EXCERPTED RECORDS below:
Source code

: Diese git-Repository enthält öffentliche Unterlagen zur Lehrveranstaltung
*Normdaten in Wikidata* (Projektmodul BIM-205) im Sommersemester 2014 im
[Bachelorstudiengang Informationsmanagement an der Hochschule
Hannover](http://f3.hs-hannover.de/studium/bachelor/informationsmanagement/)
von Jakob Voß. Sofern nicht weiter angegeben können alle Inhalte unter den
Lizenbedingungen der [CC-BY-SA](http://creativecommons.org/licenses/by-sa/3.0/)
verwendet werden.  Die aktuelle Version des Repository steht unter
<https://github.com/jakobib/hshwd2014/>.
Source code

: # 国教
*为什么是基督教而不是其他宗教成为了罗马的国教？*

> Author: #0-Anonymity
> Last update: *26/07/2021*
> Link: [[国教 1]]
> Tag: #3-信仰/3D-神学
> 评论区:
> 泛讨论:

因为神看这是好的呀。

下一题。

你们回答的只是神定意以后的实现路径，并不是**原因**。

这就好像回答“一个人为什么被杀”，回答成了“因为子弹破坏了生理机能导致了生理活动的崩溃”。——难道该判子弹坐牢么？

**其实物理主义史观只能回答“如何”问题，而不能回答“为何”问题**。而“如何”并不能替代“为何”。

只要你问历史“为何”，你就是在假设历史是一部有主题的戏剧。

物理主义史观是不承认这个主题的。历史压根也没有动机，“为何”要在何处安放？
End of EXCERPTED RECORDS.
TASK OBJECTIVE | The records above should be restated exactly, line for line.

EXERCISE RESULT |
Source code

: Diese git-Repository enthält öffentliche Unterlagen zur Lehrveranstaltung
*Normdaten in Wikidata* (Projektmodul BIM-205) im Sommersemester 2014 im
[Bachelorstudiengang Informationsmanagement an der Hochschule
Hannover](http://f3.hs-hannover.de/studium/bachelor/informationsmanagement/)
von Jakob Voß. Sofern nicht weiter angegeben können alle Inhalte unter den
Lizenbedingungen der [CC-BY-SA](http://creativecommons.org/licenses/by-sa/3.0/)
verwendet werden.  Die aktuelle Version des Repository steht unter
<https://github.com/jakobib/hshwd2014/>.
Source code

: # 国教
*为什么是基督教而不是其他宗教成为了罗马的国教？*

> Author: #0-Anonymity
> Last update: *26/07/2021*
> Link: [[国教 1]]
> Tag: #3-信仰/3D-神学
> 评论区:
> 泛讨论:

因为神看这是好的呀。

下一题。

你们回答的只是神定意以后的实现路径，并不是**原因**。

这就好像回答“一个人为什么被杀”，回答成了“因为子弹破坏了生理机能导致了生理活动的崩溃”。——难道该判子弹坐牢么？

**其实物理主义史观只能回答“如何”问题，而不能回答“为何”问题**。而“如何”并不能替代“为何”。

只要你问历史“为何”，你就是在假设历史是一部有主题的戏剧。

物理主义史观是不承认这个主题的。历史压根也没有动机，“为何”要在何处安放？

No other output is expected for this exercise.